*PROBLEM TO WORK ON*. Please copy, exactly as written, the span from the first line below to the line that contains "Immediate commit setting", including both, and skip the pictures.

Rendered images with source text:
##########

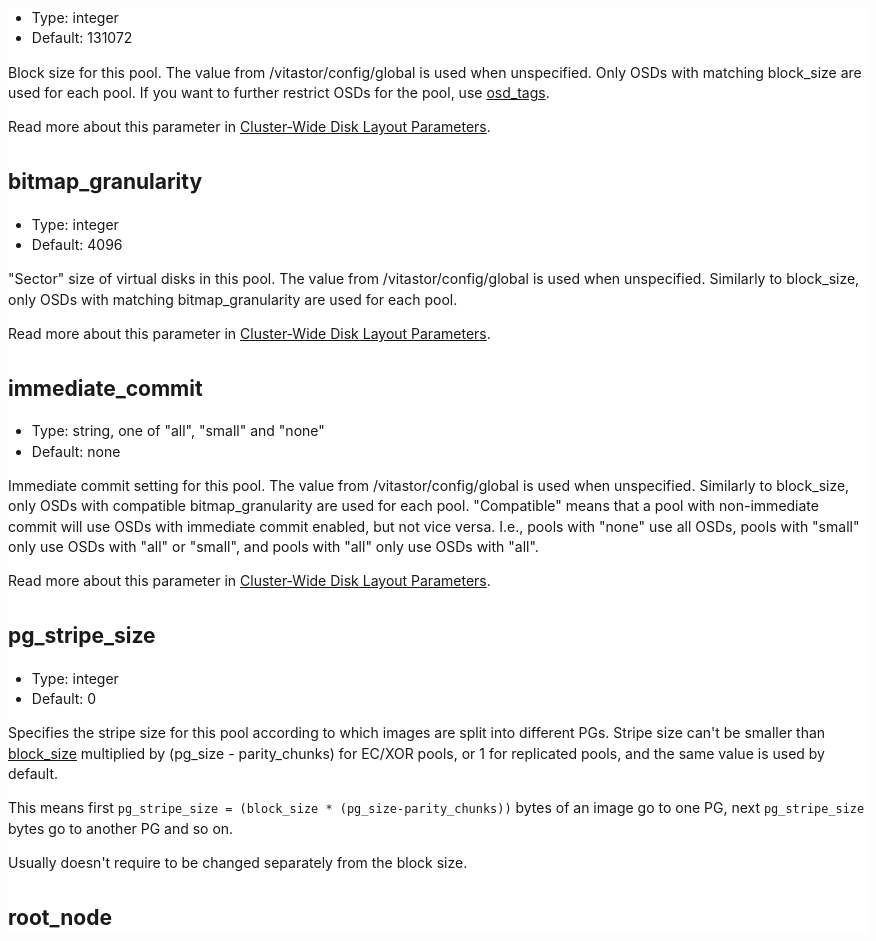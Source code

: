 - Type: integer
- Default: 131072

Block size for this pool. The value from /vitastor/config/global is used when
unspecified. Only OSDs with matching block_size are used for each pool. If you
want to further restrict OSDs for the pool, use [osd_tags](#osd_tags).

Read more about this parameter in [Cluster-Wide Disk Layout Parameters](layout-cluster.en.md#block_size).

## bitmap_granularity

- Type: integer
- Default: 4096

"Sector" size of virtual disks in this pool. The value from /vitastor/config/global
is used when unspecified. Similarly to block_size, only OSDs with matching
bitmap_granularity are used for each pool.

Read more about this parameter in [Cluster-Wide Disk Layout Parameters](layout-cluster.en.md#bitmap_granularity).

## immediate_commit

- Type: string, one of "all", "small" and "none"
- Default: none

Immediate commit setting for this pool. The value from /vitastor/config/global
is used when unspecified. Similarly to block_size, only OSDs with compatible
bitmap_granularity are used for each pool. "Compatible" means that a pool with
non-immediate commit will use OSDs with immediate commit enabled, but not vice
versa. I.e., pools with "none" use all OSDs, pools with "small" only use OSDs
with "all" or "small", and pools with "all" only use OSDs with "all".

Read more about this parameter in [Cluster-Wide Disk Layout Parameters](layout-cluster.en.md#immediate_commit).

## pg_stripe_size

- Type: integer
- Default: 0

Specifies the stripe size for this pool according to which images are split into
different PGs. Stripe size can't be smaller than [block_size](layout-cluster.en.md#block_size)
multiplied by (pg_size - parity_chunks) for EC/XOR pools, or 1 for replicated pools,
and the same value is used by default.

This means first `pg_stripe_size = (block_size * (pg_size-parity_chunks))` bytes
of an image go to one PG, next `pg_stripe_size` bytes go to another PG and so on.

Usually doesn't require to be changed separately from the block size.

## root_node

##########

*RESPONSE AREA*.
Source code

: - Type: integer
- Default: 131072

Block size for this pool. The value from /vitastor/config/global is used when
unspecified. Only OSDs with matching block_size are used for each pool. If you
want to further restrict OSDs for the pool, use [osd_tags](#osd_tags).

Read more about this parameter in [Cluster-Wide Disk Layout Parameters](layout-cluster.en.md#block_size).

## bitmap_granularity

- Type: integer
- Default: 4096

"Sector" size of virtual disks in this pool. The value from /vitastor/config/global
is used when unspecified. Similarly to block_size, only OSDs with matching
bitmap_granularity are used for each pool.

Read more about this parameter in [Cluster-Wide Disk Layout Parameters](layout-cluster.en.md#bitmap_granularity).

## immediate_commit

- Type: string, one of "all", "small" and "none"
- Default: none

Immediate commit setting for this pool. The value from /vitastor/config/global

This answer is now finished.